Microbial drivers of N2O emissions in the Biosphere 2 Tropical Rainforest
Post by Juliana Young
The Rainforest at Biosphere 2 is a unique study system because it operates under very high temperatures and has adapted to the Arizona heat. In 2002, Dr. Joost van Haren studied nitrous oxide (N2O) flux in the Rainforest at Biosphere 2 and found that there is a high and low pulse zone of emissions of this gas under the condition of post-drought (van Haren et al., 2005). Our study builds from the foundations of this experiment. We are testing what could be responsible for the spatial difference in N2O gas fluxes. While there are many facets of the Rainforest to study, my interests and area of research focuses on the climatic parameter of drought and rewetting responses of the microbial community in the soil of the Rainforest. Currently, with the help of Dr. Laura Meredith and Dr. Aditi Sengupta, I am characterizing the soil microbial communities of the Rainforest and how their abundance or metabolism can be related to the N2O gas flux.
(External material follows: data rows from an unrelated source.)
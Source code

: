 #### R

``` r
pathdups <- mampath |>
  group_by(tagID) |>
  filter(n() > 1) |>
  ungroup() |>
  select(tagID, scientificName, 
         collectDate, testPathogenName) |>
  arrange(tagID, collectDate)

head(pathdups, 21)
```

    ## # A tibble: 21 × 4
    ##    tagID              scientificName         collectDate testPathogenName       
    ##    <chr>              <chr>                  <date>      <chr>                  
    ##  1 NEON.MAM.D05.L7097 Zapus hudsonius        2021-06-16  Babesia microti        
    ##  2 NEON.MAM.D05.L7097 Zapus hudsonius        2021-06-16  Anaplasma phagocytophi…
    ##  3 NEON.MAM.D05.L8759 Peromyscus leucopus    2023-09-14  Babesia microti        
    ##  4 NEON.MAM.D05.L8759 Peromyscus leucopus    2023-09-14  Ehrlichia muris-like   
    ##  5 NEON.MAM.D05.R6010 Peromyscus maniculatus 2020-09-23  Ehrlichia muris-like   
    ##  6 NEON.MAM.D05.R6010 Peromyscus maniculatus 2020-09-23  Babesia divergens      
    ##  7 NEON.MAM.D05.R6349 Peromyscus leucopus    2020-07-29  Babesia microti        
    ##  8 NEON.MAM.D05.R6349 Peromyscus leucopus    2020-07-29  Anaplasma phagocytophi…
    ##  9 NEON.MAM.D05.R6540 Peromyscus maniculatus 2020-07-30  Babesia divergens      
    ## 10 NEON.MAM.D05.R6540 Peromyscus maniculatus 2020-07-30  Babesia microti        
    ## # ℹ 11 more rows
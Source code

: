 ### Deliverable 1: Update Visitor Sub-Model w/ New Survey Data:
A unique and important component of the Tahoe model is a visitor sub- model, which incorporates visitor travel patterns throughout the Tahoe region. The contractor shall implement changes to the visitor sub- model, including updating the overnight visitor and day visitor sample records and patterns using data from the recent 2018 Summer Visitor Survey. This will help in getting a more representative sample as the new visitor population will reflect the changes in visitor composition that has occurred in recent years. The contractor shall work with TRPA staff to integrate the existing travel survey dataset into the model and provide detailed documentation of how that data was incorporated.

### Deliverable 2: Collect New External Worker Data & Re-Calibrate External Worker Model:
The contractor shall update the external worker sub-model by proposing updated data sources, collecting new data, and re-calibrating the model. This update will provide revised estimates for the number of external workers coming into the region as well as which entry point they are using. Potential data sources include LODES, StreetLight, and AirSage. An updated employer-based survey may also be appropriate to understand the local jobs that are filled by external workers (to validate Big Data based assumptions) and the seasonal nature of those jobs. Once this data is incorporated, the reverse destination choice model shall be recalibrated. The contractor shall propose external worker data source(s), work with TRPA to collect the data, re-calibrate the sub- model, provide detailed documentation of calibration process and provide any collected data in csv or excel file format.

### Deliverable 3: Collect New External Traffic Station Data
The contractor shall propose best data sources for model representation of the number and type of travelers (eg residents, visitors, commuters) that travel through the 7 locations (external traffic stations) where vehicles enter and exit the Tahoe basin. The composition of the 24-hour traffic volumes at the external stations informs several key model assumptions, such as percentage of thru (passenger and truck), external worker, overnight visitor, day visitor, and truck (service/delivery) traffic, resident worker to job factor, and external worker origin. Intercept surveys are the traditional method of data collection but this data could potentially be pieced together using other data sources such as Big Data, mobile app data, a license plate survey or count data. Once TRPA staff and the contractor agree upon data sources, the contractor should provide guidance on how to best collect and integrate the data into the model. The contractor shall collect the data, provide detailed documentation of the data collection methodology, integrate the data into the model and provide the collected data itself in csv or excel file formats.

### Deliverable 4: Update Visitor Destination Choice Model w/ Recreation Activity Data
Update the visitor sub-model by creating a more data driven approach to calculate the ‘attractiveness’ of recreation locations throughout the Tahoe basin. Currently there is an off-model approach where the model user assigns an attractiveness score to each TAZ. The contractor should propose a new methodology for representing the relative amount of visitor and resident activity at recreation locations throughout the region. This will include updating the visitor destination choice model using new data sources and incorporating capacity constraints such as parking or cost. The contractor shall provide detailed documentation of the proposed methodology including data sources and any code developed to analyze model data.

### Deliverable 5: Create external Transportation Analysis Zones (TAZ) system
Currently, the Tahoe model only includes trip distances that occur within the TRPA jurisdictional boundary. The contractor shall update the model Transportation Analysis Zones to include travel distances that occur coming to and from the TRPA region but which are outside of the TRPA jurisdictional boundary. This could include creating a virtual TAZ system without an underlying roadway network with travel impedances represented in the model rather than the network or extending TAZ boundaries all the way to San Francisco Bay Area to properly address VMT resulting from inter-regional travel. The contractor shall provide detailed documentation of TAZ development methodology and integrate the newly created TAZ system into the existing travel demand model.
Our data includes five sites and 3 depths at each site in the Rainforest that were sequenced using 16S rRNA gene for bacteria and archaea and ITS2 for fungi. We consider these data alongside edaphic factors like soil moisture, average pH, average electric conductivity, total carbon, total nitrogen and carbon to nitrogen ratio and gas fluxes including nitrous oxide, methane, and carbon dioxide concurrently collected during the 60-day experiment. Current analysis is focused on linking microbial metabolism or abundance to pulses in nitrous oxide in the Rainforest at Biosphere 2. Correlations between abiotic factors are also being related to microbial communities within each specific sampling site.
Tropical environments generate a lot of the Earth’s nitrous oxide through biogeophysical processes that are not well understood; therefore, studying the microbes and nitrous oxide emissions could potentially give insight into the complexity of this greenhouse gas. To complement our current data, we are planning metagenomic or targeted amplicon sequencing for genes that are shown to be highly conserved for nitrification and denitrification in our original samples or a new drought experiment to explain the microbial drivers of high and low N2O pulse regions.